> Data extract:
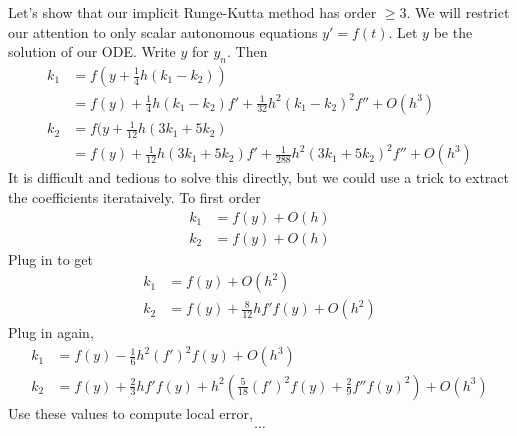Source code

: \documentclass[a4paper]{article}
\begin{document}
Let's show that our implicit Runge-Kutta method has order \(\geq 3\). We will restrict our attention to only scalar autonomous equations \(y' = f(t)\). Let \(y\) be the solution of our ODE. Write \(y\) for \(y_n\). Then
\begin{align*}
  k_1 &= f(y + \frac{1}{4}h(k_1 - k_2)) \\
      &= f(y) + \frac{1}{4}h(k_1 - k_2) f' + \frac{1}{32}h^2(k_1 - k_2)^2 f'' + O(h^3) \\
  k_2 &= f(y + \frac{1}{12}h(3k_1 + 5k_2) \\
      &= f(y) + \frac{1}{12}h(3k_1 + 5k_2)f' + \frac{1}{288}h^2(3k_1 + 5k_2)^2 f'' + O(h^3)
\end{align*}
It is difficult and tedious to solve this directly, but we could use a trick to extract the coefficients iterataively. To first order
\begin{align*}
  k_1 &= f(y) + O(h) \\
  k_2 &= f(y) + O(h)
\end{align*}
Plug in to get
\begin{align*}
  k_1 &= f(y) + O(h^2) \\
  k_2 &= f(y) + \frac{8}{12}h f'f(y) + O(h^2)
\end{align*}
Plug in again,
\begin{align*}
  k_1 &= f(y) - \frac{1}{6}h^2 (f')^2f(y) + O(h^3) \\
  k_2 &= f(y) + \frac{2}{3}h f' f(y) + h^2(\frac{5}{18} (f')^2 f(y) + \frac{2}{9} f'' f(y)^2) + O(h^3)
\end{align*}
Use these values to compute local error,
\begin{align*}
  \cdots
\end{align*}

\blindtext










\printindex

\iffalse
http://damtp.cam.ac.uk/user/hf323/L18-IB-NA/
\fi
\end{document}
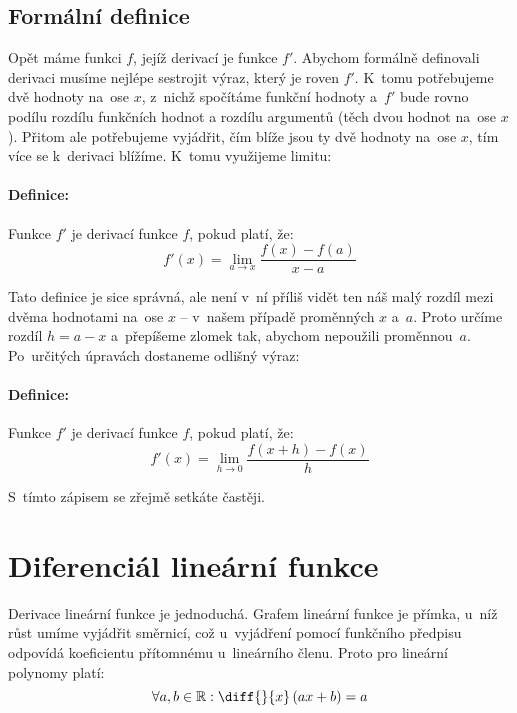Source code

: \subsection{Formální definice}

Opět máme funkci $f$, jejíž derivací je funkce $f'$. Abychom formálně definovali
derivaci musíme nejlépe sestrojit výraz, který je roven $f'$. K~tomu potřebujeme dvě
hodnoty na~ose $x$, z~nichž spočítáme funkční hodnoty a~$f'$ bude rovno podílu
rozdílu funkčních hodnot a rozdílu argumentů (těch dvou hodnot na~ose $x$). Přitom
ale potřebujeme vyjádřit, čím blíže jsou ty dvě hodnoty na~ose $x$, tím více se
k~derivaci blížíme. K~tomu využijeme limitu:

\paragraph*{Definice:} Funkce $f'$ je derivací funkce $f$, pokud platí, že:
\begin{equation*}
    f'(x) = \lim_{a \to x} \frac{f(x) - f(a)}{x - a}
\end{equation*}

Tato definice je sice správná, ale není v~ní příliš vidět ten náš malý rozdíl mezi
dvěma hodnotami na~ose $x$ -- v~našem případě proměnných $x$ a~$a$. Proto určíme
rozdíl $h = a - x$ a~přepíšeme zlomek tak, abychom nepoužili proměnnou~$a$.
Po~určitých úpravách dostaneme odlišný výraz:

\paragraph*{Definice:} Funkce $f'$ je derivací funkce $f$, pokud platí, že:
\begin{equation*}
    f'(x) = \lim_{h \to 0} \frac{f(x + h) - f(x)}{h}
\end{equation*}

S~tímto zápisem se zřejmě setkáte častěji.

\vfill{}
\pagebreak
\section{Diferenciál lineární funkce}

Derivace lineární funkce je jednoduchá. Grafem lineární funkce je přímka, u~níž růst
umíme vyjádřit směrnicí, což u~vyjádření pomocí funkčního předpisu odpovídá
koeficientu přítomnému u~lineárního členu. Proto pro lineární polynomy platí:
\begin{equation*}
    \forall a, b \in \mathbb{R}: \diff{}{x} \left( ax + b \right) = a
\end{equation*}


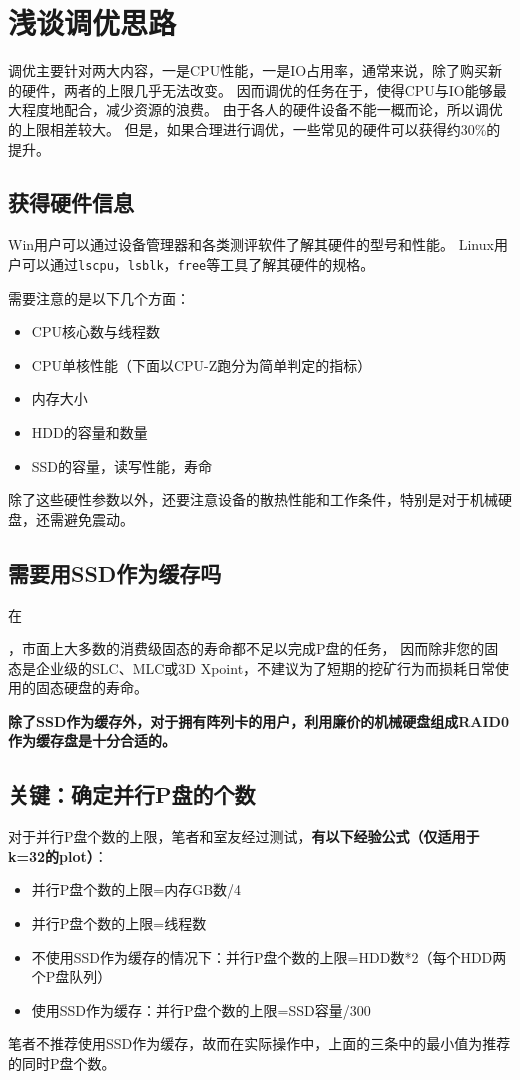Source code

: \documentclass[cn,black,12pt,normal]{elegantnote}
\begin{document}
\section{浅谈调优思路}
调优主要针对两大内容，一是CPU性能，一是IO占用率，通常来说，除了购买新的硬件，两者的上限几乎无法改变。
因而调优的任务在于，使得CPU与IO能够最大程度地配合，减少资源的浪费。
由于各人的硬件设备不能一概而论，所以调优的上限相差较大。
但是，如果合理进行调优，一些常见的硬件可以获得约30\%的提升。

\subsection{获得硬件信息}
Win用户可以通过设备管理器和各类测评软件了解其硬件的型号和性能。
Linux用户可以通过\lstinline{lscpu}，\lstinline{lsblk}，\lstinline{free}等工具了解其硬件的规格。

需要注意的是以下几个方面：
\begin{itemize}
    \item CPU核心数与线程数
    \item CPU单核性能（下面以CPU-Z跑分为简单判定的指标）
    \item 内存大小
    \item HDD的容量和数量
    \item SSD的容量，读写性能，寿命
\end{itemize}

除了这些硬性参数以外，还要注意设备的散热性能和工作条件，特别是对于机械硬盘，还需避免震动。

\subsection{需要用SSD作为缓存吗}

在\date{\zhtoday}，市面上大多数的消费级固态的寿命都不足以完成P盘的任务，
因而除非您的固态是企业级的SLC、MLC或3D Xpoint，不建议为了短期的挖矿行为而损耗日常使用的固态硬盘的寿命。

\textbf{除了SSD作为缓存外，对于拥有阵列卡的用户，利用廉价的机械硬盘组成RAID0作为缓存盘是十分合适的。}

\subsection{关键：确定并行P盘的个数}

对于并行P盘个数的上限，笔者和室友经过测试，\textbf{有以下经验公式（仅适用于k=32的plot）}：
\begin{itemize}
    \item 并行P盘个数的上限=内存GB数/4
    \item 并行P盘个数的上限=线程数
    \item 不使用SSD作为缓存的情况下：并行P盘个数的上限=HDD数*2（每个HDD两个P盘队列）
    \item 使用SSD作为缓存：并行P盘个数的上限=SSD容量/300
\end{itemize}
笔者不推荐使用SSD作为缓存，故而在实际操作中，上面的三条中的最小值为推荐的同时P盘个数。
\end{document}
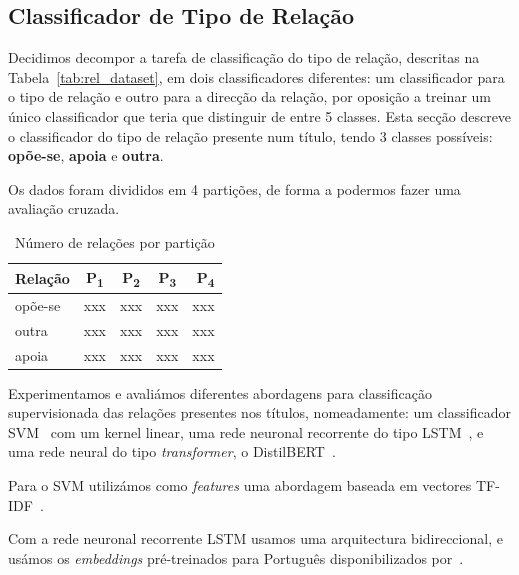 \documentclass[a4paper, twocolumn, 11pt, twoside]{article}
\begin{document}
\subsection{Classificador de Tipo de Relação}
\label{subsec:rel_classifier}

Decidimos decompor a tarefa de classificação do tipo de relação, descritas na Tabela~\ref{tab:rel_dataset}, em dois classificadores diferentes: um classificador para o tipo de relação e outro para a direcção da relação, por oposição a treinar um único classificador que teria que distinguir de entre 5 classes. Esta secção descreve o classificador do tipo de relação presente num título, tendo 3 classes possíveis: \textbf{opõe-se}, \textbf{apoia} e \textbf{outra}.

Os dados foram divididos em 4 partições, de forma a podermos fazer uma avaliação cruzada. 

\begin{table}[!h]
    \begin{center}
    \begin{tabular}{l cccr}
        {\bf Relação} & {\bf P\textsubscript{1}}&  {\bf P\textsubscript{2}}  & {\bf P\textsubscript{3}} & {\bf P\textsubscript{4}} \\
        \hline
        opõe-se          &  xxx  &  xxx  &  xxx  & xxx \\
        outra            &  xxx  &  xxx  &  xxx  & xxx \\
        apoia            &  xxx  &  xxx  &  xxx  & xxx \\
		\hline
    \end{tabular}
	\caption{Número de relações por partição}
	\end{center}
\end{table}


Experimentamos e avaliámos diferentes abordagens para classificação supervisionada das relações presentes nos títulos, nomeadamente: um classificador SVM~\citep{cortes1995support} com um kernel linear, uma rede neuronal recorrente do tipo LSTM~\citep{10.1162/neco.1997.9.8.1735}, e uma rede neural do tipo \textit{transformer}, o DistilBERT~\citep{9463516}.

Para o SVM utilizámos como \textit{features} uma abordagem baseada em vectores TF-IDF~\citep{DBLP:journals/ipm/SaltonB88}.

Com a rede neuronal recorrente LSTM usamos uma arquitectura bidireccional, e usámos os \textit{embeddings} pré-treinados para Português disponibilizados por~\cite{hartmann-etal-2017-portuguese}.
\end{document}

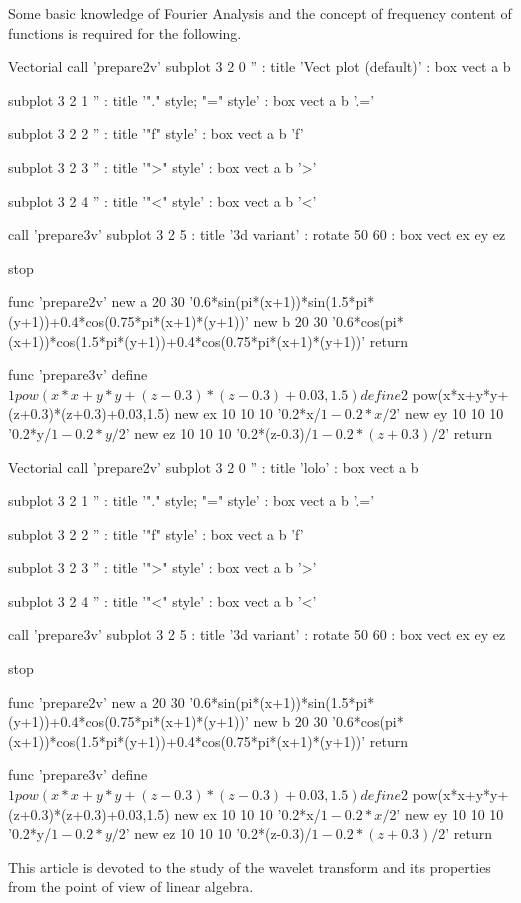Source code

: \documentclass[letterpaper,10pt]{article}
\begin{document}
  Some basic knowledge of Fourier Analysis and the concept of frequency content of functions is required for the following.
  
  \begin{mglscript}{Vectorial}
    call 'prepare2v'
    subplot 3 2 0 '' : title 'Vect plot (default)' : box
    vect a b
    
    subplot 3 2 1 '' : title '"." style; "=" style' : box
    vect a b '.='
    
    subplot 3 2 2 '' : title '"f" style' : box
    vect a b 'f'
    
    subplot 3 2 3 '' : title '">" style' : box
    vect a b '>'
    
    subplot 3 2 4 '' : title '"<" style' : box
    vect a b '<'
    
    call 'prepare3v'
    subplot 3 2 5 : title '3d variant' : rotate 50 60 : box
    vect ex ey ez
    
    stop
    
func 'prepare2v'
  new a 20 30 '0.6*sin(pi*(x+1))*sin(1.5*pi*(y+1))+0.4*cos(0.75*pi*(x+1)*(y+1))'
  new b 20 30 '0.6*cos(pi*(x+1))*cos(1.5*pi*(y+1))+0.4*cos(0.75*pi*(x+1)*(y+1))'
return
    
func 'prepare3v'
  define $1 pow(x*x+y*y+(z-0.3)*(z-0.3)+0.03,1.5)
  define $2 pow(x*x+y*y+(z+0.3)*(z+0.3)+0.03,1.5)
  new ex 10 10 10 '0.2*x/$1-0.2*x/$2'
  new ey 10 10 10 '0.2*y/$1-0.2*y/$2'
  new ez 10 10 10 '0.2*(z-0.3)/$1-0.2*(z+0.3)/$2'
return
  \end{mglscript}
  \begin{mglscript}{Vectorial}
    call 'prepare2v'
    subplot 3 2 0 '' : title 'lolo' : box
    vect a b
    
    subplot 3 2 1 '' : title '"." style; "=" style' : box
    vect a b '.='
    
    subplot 3 2 2 '' : title '"f" style' : box
    vect a b 'f'
    
    subplot 3 2 3 '' : title '">" style' : box
    vect a b '>'
    
    subplot 3 2 4 '' : title '"<" style' : box
    vect a b '<'
    
    call 'prepare3v'
    subplot 3 2 5 : title '3d variant' : rotate 50 60 : box
    vect ex ey ez
    
    stop
    
func 'prepare2v'
  new a 20 30 '0.6*sin(pi*(x+1))*sin(1.5*pi*(y+1))+0.4*cos(0.75*pi*(x+1)*(y+1))'
  new b 20 30 '0.6*cos(pi*(x+1))*cos(1.5*pi*(y+1))+0.4*cos(0.75*pi*(x+1)*(y+1))'
return
    
func 'prepare3v'
  define $1 pow(x*x+y*y+(z-0.3)*(z-0.3)+0.03,1.5)
  define $2 pow(x*x+y*y+(z+0.3)*(z+0.3)+0.03,1.5)
  new ex 10 10 10 '0.2*x/$1-0.2*x/$2'
  new ey 10 10 10 '0.2*y/$1-0.2*y/$2'
  new ez 10 10 10 '0.2*(z-0.3)/$1-0.2*(z+0.3)/$2'
return
  \end{mglscript}
  \noindent This article is devoted to the study of the wavelet transform and its properties from the point of view of linear algebra.
  
\end{document}
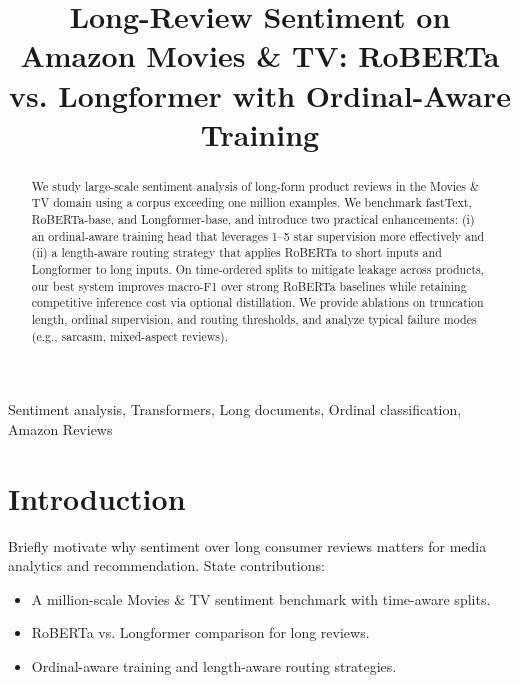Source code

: \documentclass[conference]{IEEEtran}
\begin{document}
\title{Long-Review Sentiment on Amazon Movies \& TV: RoBERTa vs. Longformer with Ordinal-Aware Training}

\author{
}

\maketitle

\begin{abstract}
We study large-scale sentiment analysis of long-form product reviews in the Movies \& TV domain using a corpus exceeding one million examples. We benchmark fastText, RoBERTa-base, and Longformer-base, and introduce two practical enhancements: (i) an ordinal-aware training head that leverages 1--5 star supervision more effectively and (ii) a length-aware routing strategy that applies RoBERTa to short inputs and Longformer to long inputs. On time-ordered splits to mitigate leakage across products, our best system improves macro-F1 over strong RoBERTa baselines while retaining competitive inference cost via optional distillation. We provide ablations on truncation length, ordinal supervision, and routing thresholds, and analyze typical failure modes (e.g., sarcasm, mixed-aspect reviews).
\end{abstract}

\begin{IEEEkeywords}
Sentiment analysis, Transformers, Long documents, Ordinal classification, Amazon Reviews
\end{IEEEkeywords}

\section{Introduction}
\label{sec:intro}
Briefly motivate why sentiment over long consumer reviews matters for media analytics and recommendation. State contributions:
\begin{itemize}
\item A million-scale Movies \& TV sentiment benchmark with time-aware splits.
\item RoBERTa vs. Longformer comparison for long reviews.
\item Ordinal-aware training and length-aware routing strategies.
\end{itemize}
\end{document}
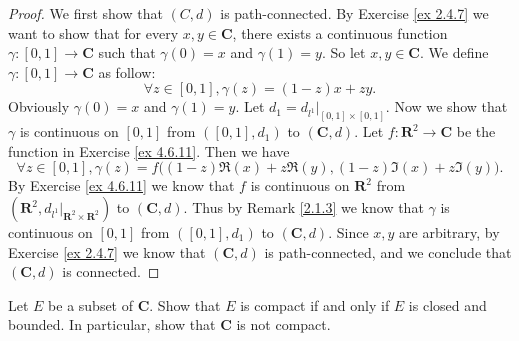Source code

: \begin{proof}
    We first show that \((C, d)\) is path-connected.
    By Exercise \ref{ex 2.4.7} we want to show that for every \(x, y \in \mathbf{C}\), there exists a continuous function \(\gamma : [0, 1] \to \mathbf{C}\) such that \(\gamma(0) = x\) and \(\gamma(1) = y\).
    So let \(x, y \in \mathbf{C}\).
    We define \(\gamma : [0, 1] \to \mathbf{C}\) as follow:
    \[
        \forall z \in [0, 1], \gamma(z) = (1 - z)x + zy.
    \]
    Obviously \(\gamma(0) = x\) and \(\gamma(1) = y\).
    Let \(d_1 = d_{l^1}|_{[0, 1] \times [0, 1]}\).
    Now we show that \(\gamma\) is continuous on \([0, 1]\) from \(([0, 1], d_1)\) to \((\mathbf{C}, d)\).
    Let \(f : \mathbf{R}^2 \to \mathbf{C}\) be the function in Exercise \ref{ex 4.6.11}.
    Then we have
    \[
        \forall z \in [0, 1], \gamma(z) = f\big((1 - z) \Re(x) + z \Re(y), (1 - z) \Im(x) + z \Im(y)\big).
    \]
    By Exercise \ref{ex 4.6.11} we know that \(f\) is continuous on \(\mathbf{R}^2\) from \((\mathbf{R}^2, d_{l^1}|_{\mathbf{R}^2 \times \mathbf{R}^2})\) to \((\mathbf{C}, d)\).
    Thus by Remark \ref{2.1.3} we know that \(\gamma\) is continuous on \([0, 1]\) from \(([0, 1], d_1)\) to \((\mathbf{C}, d)\).
    Since \(x, y\) are arbitrary, by Exercise \ref{ex 2.4.7} we know that \((\mathbf{C}, d)\) is path-connected, and we conclude that \((\mathbf{C}, d)\) is connected.
\end{proof}

\begin{exercise}\label{ex 4.6.13}
    Let \(E\) be a subset of \(\mathbf{C}\).
    Show that \(E\) is compact if and only if \(E\) is closed and bounded.
    In particular, show that \(\mathbf{C}\) is not compact.
\end{exercise}

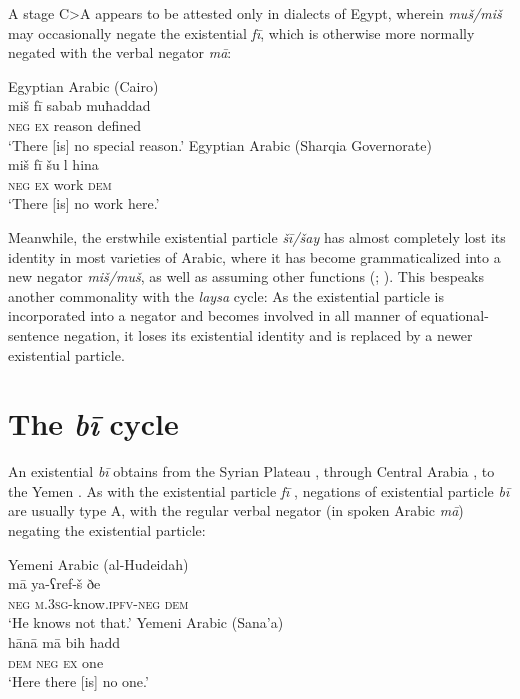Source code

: \documentclass[output=paper]{langsci/langscibook}
\begin{document}
A stage C>A appears to be attested only in dialects of Egypt, wherein \textit{muš/miš} may occasionally negate the existential \textit{fī}, which is otherwise more normally negated with the verbal negator \textit{mā}:

\ea \label{ex:WiAR-21}
  \ea Egyptian Arabic (Cairo)\\
  	\gll miš fī sabab muħaddad\\
  	\textsc{neg} \textsc{ex} reason defined\\
  	\glt ‘There [is] no special reason.’ \citep[89]{doss2008a}
  \ex Egyptian Arabic (Sharqia Governorate)\\
  	\gll miš fī šul hina\\
  	\textsc{neg} \textsc{ex} work \textsc{dem}\\
  	\glt ‘There [is] no work here.’ \citep[71]{h2011a}
\z \z



Meanwhile, the erstwhile existential particle \textit{šī/šay} has almost completely lost its identity in most varieties of Arabic, where it has become grammaticalized into a new negator \textit{miš/muš}, as well as assuming other functions (\citealp[chpt. 3]{wilmsen2014a}; \citealp{wilmsen2017a}). This bespeaks another commonality with the \textit{laysa} cycle: As the existential particle is incorporated into a negator and becomes involved in all manner of equational-sentence negation, it loses its existential identity and is replaced by a newer existential particle. 


\section{The \textit{bī} cycle\footnotemark} \label{s:WiAR-4}


An existential \textit{bī} obtains from the Syrian Plateau \citep[346–348, map 336]{behnstedt1997a}, through Central Arabia \citep[44-45]{ingham1994a}, to the Yemen \citep[346, map 136]{behnstedt2016a}. As with the existential particle \textit{fī} \citep[7]{Croft1991}, negations of existential particle \textit{bī} are usually type A, with the regular verbal negator (in spoken Arabic \textit{mā}) negating the existential particle:

\ea \label{ex:WiAR-22}
  \ea Yemeni Arabic (al-Hudeidah)\\
  	\gll mā ya-ʕref-š ðe\\
  	\textsc{neg} \textsc{m.3sg}-know.\textsc{ipfv-neg} \textsc{dem}\\
  	\glt ‘He knows not that.’ \citep[210]{simeone-senelle1996a}	
  \ex Yemeni Arabic (Sana’a)\\
  	\gll hānā mā bih ħadd\\
  	\textsc{dem} \textsc{neg} \textsc{ex} one\\
  	\glt ‘Here there [is] no one.’ \citep[163]{watson1993a}
\z \z
\end{document}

> Exercise brief: Whenever a line in the listing above includes the word "WiAR", return that line.

> Completed task:
\ea \label{ex:WiAR-21}
\section{The \textit{bī} cycle\footnotemark} \label{s:WiAR-4}
\ea \label{ex:WiAR-22}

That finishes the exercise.